The French Revolution made some notable damage (destruction of sculpted figures of the facade). A bombing during the Second World War destroyed the roof and the organ. A major restoration campaign began in the 1980s
Generally the cathedral is a synthesis of the influence of Verdun Cathedral choir for the design of crypt and flanked by towers and facade of Reims for "French" which is also included the idea eardrums glass of the three portals.
The Touloise School
Alain cities in his work on the Toul Cathedral defines the beginning of a school that creates Touloise Gothic style of the thirteenth century which will be largely taken up by land empire in particular via the liebfrauenkirche or 'Franciscan church of Cologne, collegiate-Wimpfen im Tal ...
Other features
Another touloise effect appears when building the broad facade of Flamboyant Gothic style. If the decoration of the towers of the cathedral is probably inspired by those of the Church of St. Martin de Pont-à-Mousson, style bell towers and has definitely influenced the architecture of St. Gengoult college of Toul, which construction was a contemporary of the Cathedral and later at St. Leon church of Nancy neo-Gothic style. The overall structure of the structural façade "to the Reims' but in a flamboyant style of the facade of French style, the façade also be emulated. The clearest influence is on the facade of the Basilica of Saint-Nicolas-de-Port, even if the lines already announced the Renaissance, while the portals of Notre-Dame de l'Épine resumed with the structure gable with a Christ on the cross above the main gate of Toul.
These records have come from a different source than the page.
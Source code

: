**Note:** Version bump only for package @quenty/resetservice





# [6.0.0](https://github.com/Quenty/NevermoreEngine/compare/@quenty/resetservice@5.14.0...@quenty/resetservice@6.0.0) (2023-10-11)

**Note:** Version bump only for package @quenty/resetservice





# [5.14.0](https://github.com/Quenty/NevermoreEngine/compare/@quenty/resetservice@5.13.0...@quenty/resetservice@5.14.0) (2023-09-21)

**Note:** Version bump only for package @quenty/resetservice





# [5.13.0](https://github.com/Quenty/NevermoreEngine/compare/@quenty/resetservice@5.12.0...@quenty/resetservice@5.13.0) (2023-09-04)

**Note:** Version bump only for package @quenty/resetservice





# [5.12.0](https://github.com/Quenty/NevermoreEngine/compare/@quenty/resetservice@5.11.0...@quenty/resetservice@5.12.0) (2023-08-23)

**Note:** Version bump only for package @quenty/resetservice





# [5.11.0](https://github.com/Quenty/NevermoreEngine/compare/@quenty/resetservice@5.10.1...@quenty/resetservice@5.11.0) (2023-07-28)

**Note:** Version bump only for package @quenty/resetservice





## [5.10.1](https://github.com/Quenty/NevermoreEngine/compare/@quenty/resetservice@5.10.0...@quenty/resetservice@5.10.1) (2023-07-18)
As an influence on the architecture of the area
The Cathedral of Toul is the first Gothic construction started in the land of Empire and, therefore, has obviously influenced many buildings of the Holy Roman Empire, beginning with Lorraine and even Champagne:
- The abbey of St. Vincent de Metz which the whole plan is very similar to that of Toul, although smaller;
- St. Gengoult college of Toul, the site was a contemporary of the cathedral,
- The choir of Notre-Dame-la-Ronde (then included in the Metz Cathedral) follows the plan of the apse of Toul, but without towers this time
- It is the same for the church Sainte-Ségolène Metz which generally takes the cathedral the plan without the towers of the bed, or the Basilica of St. Maurice d'Epinal. Both fit the model of the choir and side chapels opening into the transept.
Chapel of the Bishop
The sublime Chapel of Bishops is an amazing Renaissance chapel whose unique ceiling, flat roof, contains no holding structure. Since the end of World War II, the chapel awaits restoration and reopening in public.[2]